KPK Kembali Periksa Ketua DPRD DKl Jakarta
- VIVA.co.id/ Fajar Ginanjar Mukti
VIVA.co.id – Ketua DPRD DKl Jakarta, Prasetyo Edy Marsudi, kembali dijadwalkan menjalani pemeriksaan penyidik Komisi Pemberantasan Korupsi (KPK), Kamis 9 Juni 2016. Dia akan diperiksa terkait kasus dugaan suap dalam pembahasan Rancangan Peraturan Daerah (Raperda) mengenai Reklamasi di Teluk Jakarta. Terkait kasus ini, Prasetyo telah beberapa kali menjalani pemeriksaan di KPK.
"Diperiksa sebagai saksi untuk tersangka MSN (Mohamad Sanusi)," kata Pelaksana harian Kepala Biro Humas KPK, Yuyuk Andriati.
Prasetyo terlihat sudah memenuhi panggilan penyidik dengan tiba di Gedung KPK sejak pukul 09.10 WIB. Namun dia tak berkomentar banyak mengenai pemeriksaan kali ini.
Bersama dengan Prasetyo, penyidik juga menjadwalkan pemeriksaan terhadap saksi lainnya, antara lain dua anggota DPRD, Selamat Nurdin serta Achmad Zairofi serta Heru yang merupakan staf pribadi anggota DPRD, Inggard Joshua.
Sebelumnya, penyidik juga telah memeriksa sejumlah saksi dari pihak DPRD terkait penyidikan kasus ini. Yuyuk menyebut pihak DPRD diperiksa untuk dikonfirmasi mengenai adanya pertemuan dengan pihak pengembang reklamasi. "Dikonfirmasi soal pertemuan dan pembahasan Raperda-nya," kata Yuyuk.
Diketahui, kasus ini terungkap setelah KPK menangkap tangan Presiden Direktur Agung Podomoro Land, Ariesman Widjaja dan anak buahnya yang bernama Trinanda Prihantoro serta Ketua Komisi D DPRD DKl Jakarta, Mohammad Sanusi.
Ariesman dan Trinanda disangka telah memberikan suap kepada Sanusi. Diduga, uang tersebut terkait Raperda tentang Reklamasi yang tengah dibahas di DPRD DKl Jakarta.

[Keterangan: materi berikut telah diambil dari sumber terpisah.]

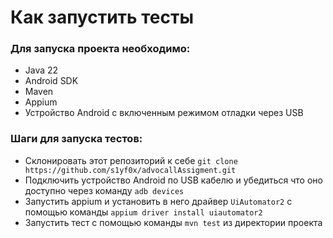 # Как запустить тесты

### Для запуска проекта необходимо:
- Java 22
- Android SDK
- Maven
- Appium
- Устройство Android с включенным режимом отладки через USB

### Шаги для запуска тестов:

- Склонировать этот репозиторий к себе  `git clone https://github.com/s1yf0x/advocallAssigment.git`
- Подключить устройство Android по USB кабелю и убедиться что оно доступно через команду `adb devices`
- Запустить appium и установить в него драйвер `UiAutomator2` с помощью команды `appium driver install uiautomator2  `
- Запустить тест с помощью команды `mvn test` из директории проекта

Suap diduga diberikan terkait pembahasan Raperda tentang Zonasi wilayah Pesisir dan Pulau-Pulau Kecil Provinsi Jakarta 2015-2035 dan Raperda tentang Rencana Kawasan Tata Ruang Kawasan Strategis Pantai Jakarta Utara.
Dua Raperda tersebut diketahui memuat aturan-aturan terkait proyek reklamasi dan menuai polemik dalam pembahasannya hingga berkali tertunda. Disinyalir pembahasannya mandeg lantaran terkait dengan aturan soal nilai tambahan kontribusi yang harus diberikan pengembang ke pemerintah sebesar 15 persen.
Diduga hal tersebut yang menjadi alasan penyuapan dari bos Agung Podomoro kepada pihak DPRD DKI Jakarta. Namun diduga terdapat pihak lain juga yang memberikan suap pada anggota dewan.